Namun, dua tahun terakhir bantuan dari berbagai pihak mulai
berdatangan.
Luasan mangrove yang sudah tertanam berkisar enam hektar, yang
membentang dari Pasir Pendit hingga Pasir Kadilangu. Saat ini, kawasan
menggrove tersebut telah ditetapkan oleh pemerintah daerah Kab.
Kulonprogo sebagai Daerah Perlindungan Mangrove. Mangrove di sekitar
muara Sungai Bogowonto memiliki karakteristik unik, tumbuh di areal
berpasir dengan arus ombak dan angin yang besar. Akan tetapi, banyak
juga kendala yang dihadapi, seperti banyaknya hama, Sumpil/
melania (kerang) yang menempel di batang mangrove dan merusak dan
mematikan tanaman mangrove. “Selain itu, abrasi dan buka tutup mulut
sungai Bogowonto dan keadaan air pasang yang berkepanjangan,” kata
Warso.
Rani Sawitri, Program Officer, Yayasan Kanopi Indonesia kepada
Mongabay Indonesia menjelaskan manfaat dari tanaman mangrove. Secara
fisik, tanaman mangrove bermanfaat untuk menahan abrasi pantai, penahan
intrusi (peresapan air laut ke daratan), penahan badai dan angin
kedaratan, menghambat pencemaran pantai dan menurunkan kadar
karbondioksida. Secara ekonomi, lokasi di Pasir Mendit ini, bisa
dijadikan desa wisata dan dari beberapa penelitian,pucuk tanaman
Rhizopora daun mangrove bisa dijadikan bahan makanan yang mengandung
karbohidrat tinggi. “Karena di pesisir ini banyak lahan pertanian,
mangrove berperan sebagai penahan dan pelindung dari abrasi sehingga
tidak merusak lahan pertanian warga dan lokasi tambak udang,” kata Rani.
Selain itu, tanaman mangrove juga sebagai tempat hidup bagi berbagai
spesies ikan-ikan kecil dan burung. Berdasarkan data dari Badan
Lingkungan Hidup Yogyakarta terdapat tiga lokasi vegetasi mangrove di
Desa Jangkaran yakni Nglawang, Pasir Kadilangu dan Pasir Mendit.
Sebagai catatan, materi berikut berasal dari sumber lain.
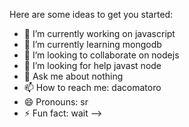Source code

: Here are some ideas to get you started:

- 🔭 I’m currently working on javascript
- 🌱 I’m currently learning mongodb
- 👯 I’m looking to collaborate on nodejs
- 🤔 I’m looking for help javast node
- 💬 Ask me about nothing
- 📫 How to reach me: dacomatoro
- 😄 Pronouns: sr
- ⚡ Fun fact: wait
-->
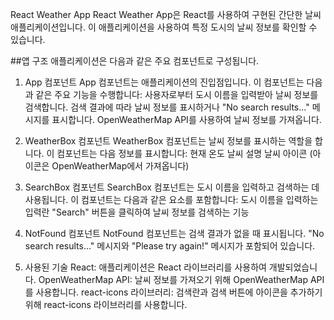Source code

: React Weather App
React Weather App은 React를 사용하여 구현된 간단한 날씨 애플리케이션입니다. 이 애플리케이션을 사용하여 특정 도시의 날씨 정보를 확인할 수 있습니다.

##앱 구조
애플리케이션은 다음과 같은 주요 컴포넌트로 구성됩니다.

1. App 컴포넌트
   App 컴포넌트는 애플리케이션의 진입점입니다. 이 컴포넌트는 다음과 같은 주요 기능을 수행합니다:
   사용자로부터 도시 이름을 입력받아 날씨 정보를 검색합니다.
   검색 결과에 따라 날씨 정보를 표시하거나 "No search results..." 메시지를 표시합니다.
   OpenWeatherMap API를 사용하여 날씨 정보를 가져옵니다.

2. WeatherBox 컴포넌트
   WeatherBox 컴포넌트는 날씨 정보를 표시하는 역할을 합니다. 이 컴포넌트는 다음 정보를 표시합니다:
   현재 온도
   날씨 설명
   날씨 아이콘 (아이콘은 OpenWeatherMap에서 가져옵니다)

3. SearchBox 컴포넌트
   SearchBox 컴포넌트는 도시 이름을 입력하고 검색하는 데 사용됩니다. 이 컴포넌트는 다음과 같은 요소를 포함합니다:
   도시 이름을 입력하는 입력란
   "Search" 버튼을 클릭하여 날씨 정보를 검색하는 기능

4. NotFound 컴포넌트
   NotFound 컴포넌트는 검색 결과가 없을 때 표시됩니다. "No search results..." 메시지와 "Please try again!" 메시지가 포함되어 있습니다.

5. 사용된 기술
   React: 애플리케이션은 React 라이브러리를 사용하여 개발되었습니다.
   OpenWeatherMap API: 날씨 정보를 가져오기 위해 OpenWeatherMap API를 사용합니다.
   react-icons 라이브러리: 검색란과 검색 버튼에 아이콘을 추가하기 위해 react-icons 라이브러리를 사용합니다.
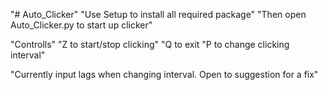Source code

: "# Auto_Clicker" 
"Use Setup to install all required package"
"Then open Auto_Clicker.py to start up clicker"

"Controlls"
"Z to start/stop clicking"
"Q to exit
"P to change clicking interval"

"Currently input lags when changing interval. Open to suggestion for a fix"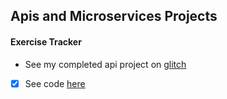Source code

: ## Apis and Microservices Projects

#### Exercise Tracker
* See my completed api project on [glitch](https://sugar-verdict.glitch.me/)
- [x] See code [here](https://glitch.com/edit/#!/sugar-verdict?path=server.js:34:0)
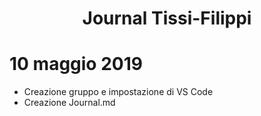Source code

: <center> <h1>Journal Tissi-Filippi</h1> </center>

# 10 maggio 2019

* Creazione gruppo e impostazione di VS Code
* Creazione Journal.md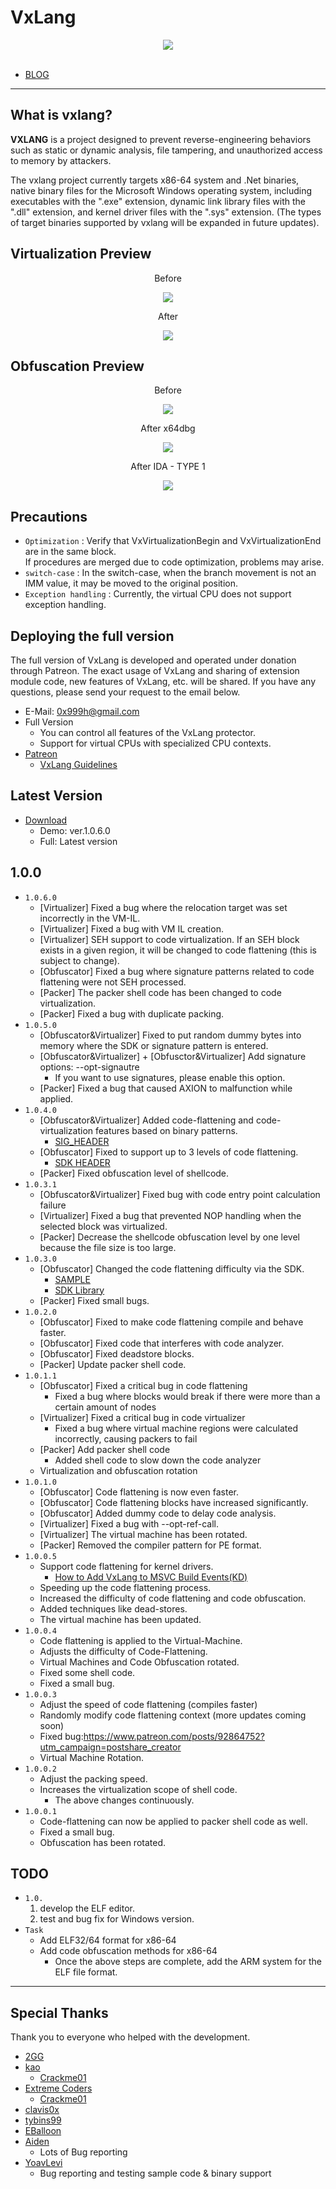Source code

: # VxLang

<div align="center">
   <a href="https://vxlang.github.io/">
      <img src="https://vxlang.github.io/image/vxlang.gif" loop=infinite style="max-width: 100%; height: auto;" />
   </a>
</div>
<br>

- [BLOG](https://vxlang.github.io/)

---

## What is vxlang?

**VXLANG** is a project designed to prevent reverse-engineering behaviors such as static or dynamic analysis, file tampering, and unauthorized access to memory by attackers. 

The vxlang project currently targets x86-64 system and .Net binaries, native binary files for the Microsoft Windows operating system, including executables with the ".exe" extension, dynamic link library files with the ".dll" extension, and kernel driver files with the ".sys" extension. (The types of target binaries supported by vxlang will be expanded in future updates).

## Virtualization Preview

<div align="center">
   <p>Before</p>
   <img src="https://vxlang.github.io/image/VMBegin.png" style="max-width: 100%; height: auto;" />
   <p>After</p>
   <img src="https://vxlang.github.io/image/VMEnd.png" style="max-width: 100%; height: auto;" />
</div>

## Obfuscation Preview

<div align="center">
   <p>Before</p>
   <img src="https://vxlang.github.io/image/bef.PNG" style="max-width: 100%; height: auto;" />
   <p>After x64dbg</p>
   <img src="https://vxlang.github.io/image/7x.PNG" style="max-width: 50%; height: auto;" /> 
   <p>After IDA - TYPE 1</p>
   <img src="https://vxlang.github.io/image/8x.png" style="max-width: 50%; height: auto;" /> 
</div>

## Precautions

- `Optimization` : Verify that VxVirtualizationBegin and VxVirtualizationEnd are in the same block.  
  If procedures are merged due to code optimization, problems may arise.
- `switch-case` : In the switch-case, when the branch movement is not an IMM value, it may be moved to the original position.
- `Exception handling` : Currently, the virtual CPU does not support exception handling.
  
## Deploying the full version

The full version of VxLang is developed and operated under donation through Patreon. The exact usage of VxLang and sharing of extension module code, new features of VxLang, etc. will be shared. If you have any questions, please send your request to the email below.

- E-Mail: 0x999h@gmail.com
- Full Version
  - You can control all features of the VxLang protector.
  - Support for virtual CPUs with specialized CPU contexts.
- [Patreon](https://www.patreon.com/vxlang)
  - [VxLang Guidelines](https://www.patreon.com/posts/vxlang-93493825) 

## Latest Version

- [Download](https://vxlang.github.io/download.html)
  - Demo: ver.1.0.6.0
  - Full: Latest version
 
1.0.0
---
- `1.0.6.0`
  - [Virtualizer] Fixed a bug where the relocation target was set incorrectly in the VM-IL.
  - [Virtualizer] Fixed a bug with VM IL creation.
  - [Virtualizer] SEH support to code virtualization. If an SEH block exists in a given region, it will be changed to code flattening (this is subject to change).
  - [Obfuscator] Fixed a bug where signature patterns related to code flattening were not SEH processed.
  - [Packer] The packer shell code has been changed to code virtualization.
  - [Packer] Fixed a bug with duplicate packing.
- `1.0.5.0`
  - [Obfuscator&Virtualizer] Fixed to put random dummy bytes into memory where the SDK or signature pattern is entered.
  - [Obfuscator&Virtualizer] + [Obfusctor&Virtualizer] Add signature options: --opt-signautre
    - If you want to use signatures, please enable this option.
  - [Packer] Fixed a bug that caused AXION to malfunction while applied.
- `1.0.4.0`
  - [Obfuscator&Virtualizer] Added code-flattening and code-virtualization features based on binary patterns.
    - [SIG_HEADER](https://github.com/vxlang/sdklib/blob/main/test/vxlib_signature.h#L3) 
  - [Obfuscator] Fixed to support up to 3 levels of code flattening.
    - [SDK HEADER](https://github.com/vxlang/sdklib/blob/main/test/vxlib.h#L21)
  - [Packer] Fixed obfuscation level of shellcode.
- `1.0.3.1`
  - [Obfuscator&Virtualizer] Fixed bug with code entry point calculation failure
  - [Virtualizer] Fixed a bug that prevented NOP handling when the selected block was virtualized.
  - [Packer] Decrease the shellcode obfuscation level by one level because the file size is too large.
- `1.0.3.0`
  - [Obfuscator] Changed the code flattening difficulty via the SDK.
    - [SAMPLE](https://github.com/vxlang/sdklib)
    - [SDK Library](https://www.patreon.com/posts/sdk-library-93852687)
  - [Packer] Fixed small bugs.
- `1.0.2.0`
  - [Obfuscator] Fixed to make code flattening compile and behave faster.
  - [Obfuscator] Fixed code that interferes with code analyzer.
  - [Obfuscator] Fixed deadstore blocks.
  - [Packer] Update packer shell code. 
- `1.0.1.1`
  - [Obfuscator] Fixed a critical bug in code flattening
    - Fixed a bug where blocks would break if there were more than a certain amount of nodes
  - [Virtualizer] Fixed a critical bug in code virtualizer
    - Fixed a bug where virtual machine regions were calculated incorrectly, causing packers to fail
  - [Packer] Add packer shell code
    - Added shell code to slow down the code analyzer
  - Virtualization and obfuscation rotation  
- `1.0.1.0`
  - [Obfuscator] Code flattening is now even faster.
  - [Obfuscator] Code flattening blocks have increased significantly.
  - [Obfuscator] Added dummy code to delay code analysis.
  - [Virtualizer] Fixed a bug with --opt-ref-call.
  - [Virtualizer] The virtual machine has been rotated.
  - [Packer] Removed the compiler pattern for PE format.
- `1.0.0.5`
  - Support code flattening for kernel drivers.
    - [How to Add VxLang to MSVC Build Events(KD)](https://www.patreon.com/posts/how-to-add-to-kd-93433517)
  - Speeding up the code flattening process.
  - Increased the difficulty of code flattening and code obfuscation.
  - Added techniques like dead-stores.
  - The virtual machine has been updated.
- `1.0.0.4`
  - Code flattening is applied to the Virtual-Machine.
  - Adjusts the difficulty of Code-Flattening.
  - Virtual Machines and Code Obfuscation rotated.
  - Fixed some shell code.
  - Fixed a small bug.  
- `1.0.0.3`
  - Adjust the speed of code flattening (compiles faster)
  - Randomly modify code flattening context (more updates coming soon)
  - Fixed bug:https://www.patreon.com/posts/92864752?utm_campaign=postshare_creator
  - Virtual Machine Rotation.
- `1.0.0.2`
  - Adjust the packing speed.
  - Increases the virtualization scope of shell code.
    - The above changes continuously.
- `1.0.0.1`
  - Code-flattening can now be applied to packer shell code as well.
  - Fixed a small bug.
  - Obfuscation has been rotated.

## TODO
- `1.0.`
  1. develop the ELF editor.
  2. test and bug fix for Windows version.  
- `Task`
  - Add ELF32/64 format for x86-64
  - Add code obfuscation methods for x86-64
    - Once the above steps are complete, add the ARM system for the ELF file format.
    
---

## Special Thanks

Thank you to everyone who helped with the development.

- [2GG](https://twitter.com/2gg) 
- [kao](https://lifeinhex.com/) 
  - [Crackme01](https://forum.tuts4you.com/topic/43809-users-desktop-crackme/#comment-213340) 
- [Extreme Coders](https://github.com/extremecoders-re/tuts4you_users_desktop_crackme_writeup) 
  - [Crackme01](https://forum.tuts4you.com/topic/43809-users-desktop-crackme/#comment-213328)  
- [clavis0x](https://github.com/clavis0x)
- [tybins99](https://github.com/tybins99) 
- [EBalloon](https://github.com/EBalloon)
- [Aiden](https://github.com/aidenosys)
  - Lots of Bug reporting
- [YoavLevi](https://github.com/YoavLevi)
  - Bug reporting and testing sample code & binary support

  
  
  
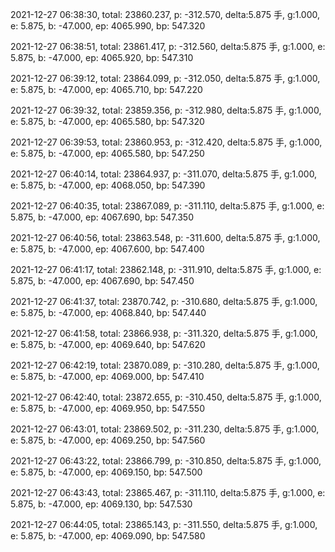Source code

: 2021-12-27 06:38:30, total: 23860.237, p: -312.570, delta:5.875 手, g:1.000, e: 5.875, b: -47.000, ep: 4065.990, bp: 547.320

2021-12-27 06:38:51, total: 23861.417, p: -312.560, delta:5.875 手, g:1.000, e: 5.875, b: -47.000, ep: 4065.920, bp: 547.310

2021-12-27 06:39:12, total: 23864.099, p: -312.050, delta:5.875 手, g:1.000, e: 5.875, b: -47.000, ep: 4065.710, bp: 547.220

2021-12-27 06:39:32, total: 23859.356, p: -312.980, delta:5.875 手, g:1.000, e: 5.875, b: -47.000, ep: 4065.580, bp: 547.320

2021-12-27 06:39:53, total: 23860.953, p: -312.420, delta:5.875 手, g:1.000, e: 5.875, b: -47.000, ep: 4065.580, bp: 547.250

2021-12-27 06:40:14, total: 23864.937, p: -311.070, delta:5.875 手, g:1.000, e: 5.875, b: -47.000, ep: 4068.050, bp: 547.390

2021-12-27 06:40:35, total: 23867.089, p: -311.110, delta:5.875 手, g:1.000, e: 5.875, b: -47.000, ep: 4067.690, bp: 547.350

2021-12-27 06:40:56, total: 23863.548, p: -311.600, delta:5.875 手, g:1.000, e: 5.875, b: -47.000, ep: 4067.600, bp: 547.400

2021-12-27 06:41:17, total: 23862.148, p: -311.910, delta:5.875 手, g:1.000, e: 5.875, b: -47.000, ep: 4067.690, bp: 547.450

2021-12-27 06:41:37, total: 23870.742, p: -310.680, delta:5.875 手, g:1.000, e: 5.875, b: -47.000, ep: 4068.840, bp: 547.440

2021-12-27 06:41:58, total: 23866.938, p: -311.320, delta:5.875 手, g:1.000, e: 5.875, b: -47.000, ep: 4069.640, bp: 547.620

2021-12-27 06:42:19, total: 23870.089, p: -310.280, delta:5.875 手, g:1.000, e: 5.875, b: -47.000, ep: 4069.000, bp: 547.410

2021-12-27 06:42:40, total: 23872.655, p: -310.450, delta:5.875 手, g:1.000, e: 5.875, b: -47.000, ep: 4069.950, bp: 547.550

2021-12-27 06:43:01, total: 23869.502, p: -311.230, delta:5.875 手, g:1.000, e: 5.875, b: -47.000, ep: 4069.250, bp: 547.560

2021-12-27 06:43:22, total: 23866.799, p: -310.850, delta:5.875 手, g:1.000, e: 5.875, b: -47.000, ep: 4069.150, bp: 547.500

2021-12-27 06:43:43, total: 23865.467, p: -311.110, delta:5.875 手, g:1.000, e: 5.875, b: -47.000, ep: 4069.130, bp: 547.530

2021-12-27 06:44:05, total: 23865.143, p: -311.550, delta:5.875 手, g:1.000, e: 5.875, b: -47.000, ep: 4069.090, bp: 547.580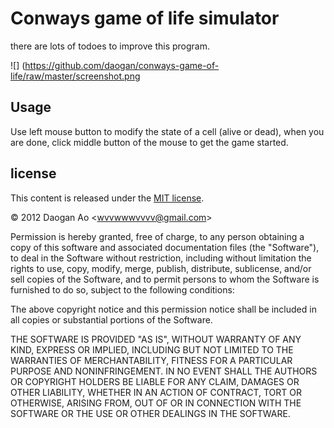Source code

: # Conways game of life simulator
there are lots of todoes to improve this program.

![] (https://github.com/daogan/conways-game-of-life/raw/master/screenshot.png

## Usage

Use left mouse button to modify the state of a cell (alive or dead),
when you are done, click middle button of the mouse to get the game started.

## license

This content is released under the 
[MIT license](http://www.opensource.org/licenses/mit-license.php).

&copy; 2012 Daogan Ao &lt;wvvwwwvvvv@gmail.com&gt;

Permission is hereby granted, free of charge, to any person obtaining a copy of this software and associated documentation files (the "Software"), to deal in the Software without restriction, including without limitation the rights to use, copy, modify, merge, publish, distribute, sublicense, and/or sell copies of the Software, and to permit persons to whom the Software is furnished to do so, subject to the following conditions:

The above copyright notice and this permission notice shall be included in all copies or substantial portions of the Software.

THE SOFTWARE IS PROVIDED "AS IS", WITHOUT WARRANTY OF ANY KIND, EXPRESS OR IMPLIED, INCLUDING BUT NOT LIMITED TO THE WARRANTIES OF MERCHANTABILITY, FITNESS FOR A PARTICULAR PURPOSE AND NONINFRINGEMENT. IN NO EVENT SHALL THE AUTHORS OR COPYRIGHT HOLDERS BE LIABLE FOR ANY CLAIM, DAMAGES OR OTHER LIABILITY, WHETHER IN AN ACTION OF CONTRACT, TORT OR OTHERWISE, ARISING FROM, OUT OF OR IN CONNECTION WITH THE SOFTWARE OR THE USE OR OTHER DEALINGS IN THE SOFTWARE.
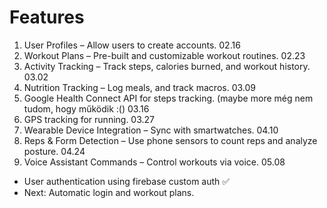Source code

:# Features
1. User Profiles – Allow users to create accounts. 02.16
2. Workout Plans – Pre-built and customizable workout routines. 02.23
3. Activity Tracking – Track steps, calories burned, and workout history. 03.02
4. Nutrition Tracking – Log meals, and track macros. 03.09
5. Google Health Connect API for steps tracking. (maybe more még nem tudom, hogy működik :() 03.16
6. GPS tracking for running. 03.27
7. Wearable Device Integration – Sync with smartwatches. 04.10
8. Reps & Form Detection – Use phone sensors to count reps and analyze posture. 04.24
9. Voice Assistant Commands – Control workouts via voice. 05.08

- User authentication using firebase custom auth ✅
- Next: Automatic login and workout plans. 

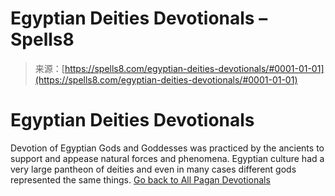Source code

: <!--yml
category: 未分类
date: 2024-06-12 19:56:32
-->

# Egyptian Deities Devotionals – Spells8

> 来源：[https://spells8.com/egyptian-deities-devotionals/#0001-01-01](https://spells8.com/egyptian-deities-devotionals/#0001-01-01)

# Egyptian Deities Devotionals

Devotion of Egyptian Gods and Goddesses was practiced by the ancients to support and appease natural forces and phenomena. Egyptian culture had a very large pantheon of deities and even in many cases different gods represented the same things. [Go back to All Pagan Devotionals](https://spells8.com/magic/pagan-devotionals/)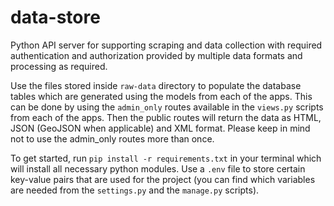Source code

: # data-store
Python API server for supporting scraping and data collection with required authentication and authorization provided by multiple data formats and processing as required.

Use the files stored inside `raw-data` directory to populate the database tables which are generated using the models from each of the apps. This can be done by using the `admin_only` routes available in the `views.py` scripts from each of the apps. Then the public routes will return the data as HTML, JSON (GeoJSON when applicable) and XML format. Please keep in mind not to use the admin_only routes more than once.

To get started, run `pip install -r requirements.txt` in your terminal which will install all necessary python modules. Use a `.env` file to store certain key-value pairs that are used for the project (you can find which variables are needed from the `settings.py` and the `manage.py` scripts).
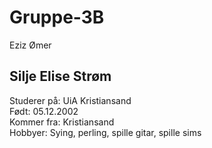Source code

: # Gruppe-3B
Eziz Ømer

## Silje Elise Strøm
Studerer på: UiA Kristiansand <br>
Født: 05.12.2002 <br>
Kommer fra: Kristiansand <br>
Hobbyer: Sying, perling, spille gitar, spille sims 


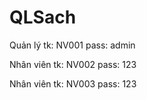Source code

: # QLSach
Quản lý tk: NV001
	pass: admin

Nhân viên tk: NV002
	  pass: 123

Nhân viên tk: NV003
	  pass: 123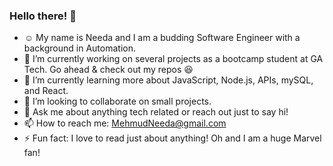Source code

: ### Hello there! :wave:

- :relaxed: My name is Needa and I am a budding Software Engineer with a background in Automation. 
- 🔭 I’m currently working on several projects as a bootcamp student at GA Tech. Go ahead & check out my repos :satisfied:
- 🌱 I’m currently learning more about JavaScript, Node.js, APIs, mySQL, and React.
- 👯 I’m looking to collaborate on small projects.
- 💬 Ask me about anything tech related or reach out just to say hi! 
- 📫 How to reach me: MehmudNeeda@gmail.com
- ⚡ Fun fact: I love to read just about anything! Oh and I am a huge Marvel fan!

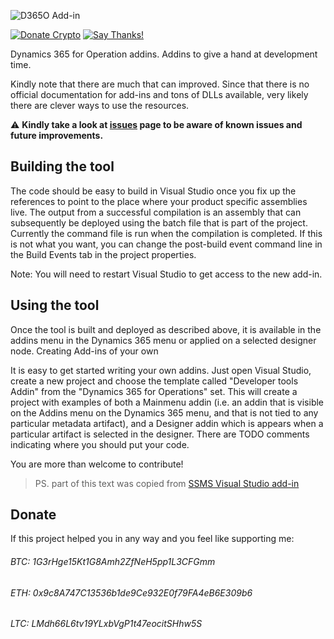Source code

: ![D365O Add-in](https://github.com/anderson-joyle/D365O-Addins/blob/master/D365O_addin_logo.png)

[![Donate Crypto](https://img.shields.io/badge/Donate-Crypto-805AFF.svg)](https://github.com/anderson-joyle/D365O-Addins#donate)
[![Say Thanks!](https://img.shields.io/badge/Say%20Thanks-!-1EAEDB.svg)](https://saythanks.io/to/joyle)

Dynamics 365 for Operation addins. Addins to give a hand at development time. 

Kindly note that there are much that can improved. Since that there is no official documentation for add-ins and tons of DLLs available, very likely there are clever ways to use the resources.

:warning: **Kindly take a look at [issues](https://github.com/anderson-joyle/D365O-Addins/issues) page to be aware of known issues and future improvements.**

## Building the tool

The code should be easy to build in Visual Studio once you fix up the references to point to the place where your product specific assemblies live. The output from a successful compilation is an assembly that can subsequently be deployed using the batch file that is part of the project. Currently the command file is run when the compilation is completed. If this is not what you want, you can change the post-build event command line in the Build Events tab in the project properties.

Note: You will need to restart Visual Studio to get access to the new add-in.

## Using the tool

Once the tool is built and deployed as described above, it is available in the addins menu in the Dynamics 365 menu or applied on a selected designer node.
Creating Add-ins of your own

It is easy to get started writing your own addins. Just open Visual Studio, create a new project and choose the template called "Developer tools Addin" from the "Dynamics 365 for Operations" set. This will create a project with examples of both a Mainmenu addin (i.e. an addin that is visible on the Addins menu on the Dynamics 365 menu, and that is not tied to any particular metadata artifact), and a Designer addin which is appears when a particular artifact is selected in the designer. There are TODO comments indicating where you should put your code.

You are more than welcome to contribute!

> PS. part of this text was copied from [SSMS Visual Studio add-in](https://github.com/Microsoft/ssms-visualstudio-addin)

## Donate
If this project helped you in any way and you feel like supporting me:

###### BTC: 1G3rHge15Kt1G8Amh2ZfNeH5pp1L3CFGmm
###### ETH: 0x9c8A747C13536b1de9Ce932E0f79FA4eB6E309b6
###### LTC: LMdh66L6tv19YLxbVgP1t47eocitSHhw5S
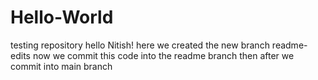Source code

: # Hello-World
testing repository
hello Nitish!
here  we created the new branch readme-edits now we commit this code into the readme branch 
then after we commit into main branch

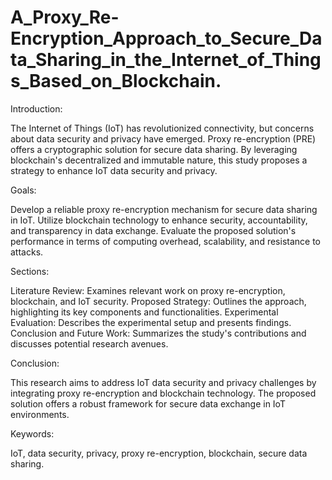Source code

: # A_Proxy_Re-Encryption_Approach_to_Secure_Data_Sharing_in_the_Internet_of_Things_Based_on_Blockchain.

Introduction:

The Internet of Things (IoT) has revolutionized connectivity, but concerns about data security and privacy have emerged. Proxy re-encryption (PRE) offers a cryptographic solution for secure data sharing. By leveraging blockchain's decentralized and immutable nature, this study proposes a strategy to enhance IoT data security and privacy.

Goals:

Develop a reliable proxy re-encryption mechanism for secure data sharing in IoT.
Utilize blockchain technology to enhance security, accountability, and transparency in data exchange.
Evaluate the proposed solution's performance in terms of computing overhead, scalability, and resistance to attacks.

Sections:

Literature Review: Examines relevant work on proxy re-encryption, blockchain, and IoT security.
Proposed Strategy: Outlines the approach, highlighting its key components and functionalities.
Experimental Evaluation: Describes the experimental setup and presents findings.
Conclusion and Future Work: Summarizes the study's contributions and discusses potential research avenues.

Conclusion:

This research aims to address IoT data security and privacy challenges by integrating proxy re-encryption and blockchain technology. The proposed solution offers a robust framework for secure data exchange in IoT environments.

Keywords:

IoT, data security, privacy, proxy re-encryption, blockchain, secure data sharing.
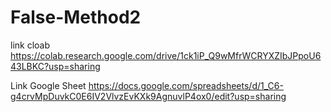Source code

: # False-Method2

link cloab 
https://colab.research.google.com/drive/1ck1iP_Q9wMfrWCRYXZIbJPpoU643LBKC?usp=sharing

Link Google Sheet
https://docs.google.com/spreadsheets/d/1_C6-g4crvMpDuvkC0E6IV2VlvzEvKXk9AgnuvlP4ox0/edit?usp=sharing
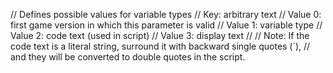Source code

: // Defines possible values for variable types
// Key: arbitrary text
// Value 0: first game version in which this parameter is valid
// Value 1: variable type
// Value 2: code text (used in script)
// Value 3: display text
//
// Note: If the code text is a literal string, surround it with backward single quotes (`),
//       and they will be converted to double quotes in the script.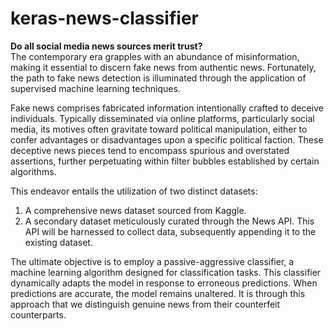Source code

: # keras-news-classifier
**Do all social media news sources merit trust?**   
The contemporary era grapples with an abundance of misinformation, making it essential to discern fake news from authentic news. Fortunately, the path to fake news detection is illuminated through the application of supervised machine learning techniques.

Fake news comprises fabricated information intentionally crafted to deceive individuals. Typically disseminated via online platforms, particularly social media, its motives often gravitate toward political manipulation, either to confer advantages or disadvantages upon a specific political faction. These deceptive news pieces tend to encompass spurious and overstated assertions, further perpetuating within filter bubbles established by certain algorithms.

This endeavor entails the utilization of two distinct datasets:

1. A comprehensive news dataset sourced from Kaggle.
2. A secondary dataset meticulously curated through the News API. This API will be harnessed to collect data, subsequently appending it to the existing dataset.

The ultimate objective is to employ a passive-aggressive classifier, a machine learning algorithm designed for classification tasks. This classifier dynamically adapts the model in response to erroneous predictions. When predictions are accurate, the model remains unaltered. It is through this approach that we distinguish genuine news from their counterfeit counterparts.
Nglawang yang berada pada Muara Sungai Bogowonto dengan jenis vegetasi
alami sudah jarang ditemukan. Penanaman tercatat pernah dilaksanakan
pada tahun 1995 hasil kerjasama Dinas Pertanian Kulon Progo dengan
Universitas Gajah Mada. Penanaman menggunakan jenis Rhizophora mucronata
yang ditanam sepanjang sisi timur dari muara sungai sejumlah 3.000
batang. Hasil pengamatan Badan Lingkungan hidup pada bulan Februari 2012
lalu, hanya sekitar 300-an atau 10% saja vegetasi yang masih tumbuh,
dan itupun tidak selebat kebanyakan pertumbuhan dari Rhizophora sp.
Saat ini, ketinggian rata-rata vegetasi mangrove hanya tiga meter
dari tanah. Sebagian kecil pertumbuhan cukup tinggi pada kisaran lima
meter. Akan tetapi, penelitian dari Yayasan Kanopi Indonesia, yang
dilakukan sejak tahun 2009 berdasar olahan data penanaman mangrove.
Hanya berkisar 48 persen saja tamanan manggrove yang berhasil hidup,”
jelas Rani.
Rani berharap, mangrove di Pasir Mendit ini mendapat perhatian serius
dari pemerintah daerah. Walaupun, saat ini pemerintah sudah membentuk
pokja-pokja untuk mengurus mangrove, akan tetapi yang juga perlu
diperhatikan, bagaimana program yangdibentuk pemerintah juga berdaya
bagi masyarakat sekitar dan berdaya bagi kelestalian mangrove.
“Pemerintah diharap terus giat melakukan edukasi, workshop, penyadaran
akan pentingnya manggrove bagi masyarakat pesisir,” harap Rani.